How to use predict function, when model was trained with DataParallel?

scribblepad · October 15, 2021, 7:53pm

Hello,

What is the correct way to get predictions when model is trained with DataParallel?

I’ve trained a model which uses the following to make use of multiple GPUs.
model = nn.DataParallel(model)

I save the model with,
torch.save(model, model_home+‘best_model.pth’)

Load and run predictions:
best_model = torch.load(model_home+‘best_model.pth’)

predictions = best_model.predict(x_tensor)

I run into the below error:
ModuleAttributeError: ‘DataParallel’ object has no attribute ‘predict’

Thanks

ptrblck · October 16, 2021, 5:38am

In case your original model provides a predict method, you could use best_model.module.predict.
nn.DataParallel will use the forward method to in its data parallel approach and will ignore your custom methods.
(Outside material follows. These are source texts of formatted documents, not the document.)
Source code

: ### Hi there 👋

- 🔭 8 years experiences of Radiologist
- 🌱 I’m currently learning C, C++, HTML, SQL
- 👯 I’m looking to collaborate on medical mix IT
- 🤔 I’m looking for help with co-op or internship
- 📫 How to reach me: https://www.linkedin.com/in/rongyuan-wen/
If you want to use predict in the same data parallel way, you would have to use it in your forward method instead.

scribblepad · October 18, 2021, 8:32pm

I tried to change it this way without the predict function when DataParallel was used while training.

predictions = best_model(x_tensor)

It seems to be predicting, but not sure if this is the right way?

ptrblck · October 18, 2021, 9:13pm

predictions = best_model(x_tensor) would call into __call__ and then into the forward method.
I don’t know how predict is defined and what the difference between it and forward would be.
In case both methods are doing the same, your approach should be fine.

scribblepad · October 18, 2021, 9:43pm

Got it. thank you.
My understanding so far, for training without DataParallel, I can use predict function, other wise use the model(tensor) which would use call (then the forward method), which will work to get predictions.

ptrblck · October 18, 2021, 9:52pm

This might work, but note that it’s not a general rule since your predict method is a custom function which is not a standard method in nn.Module.
The usual and required workflow is to override the forward method. You should thus compare your predict method with the forward and check what the difference is.
nn.DataParallel doesn’t have any knowledge about custom methods (such as predict) and thus will use the standard forward method to use the data parallel approach.

scribblepad · October 28, 2021, 5:15pm

Got it. That makes sense. Will keep in mind. Thank you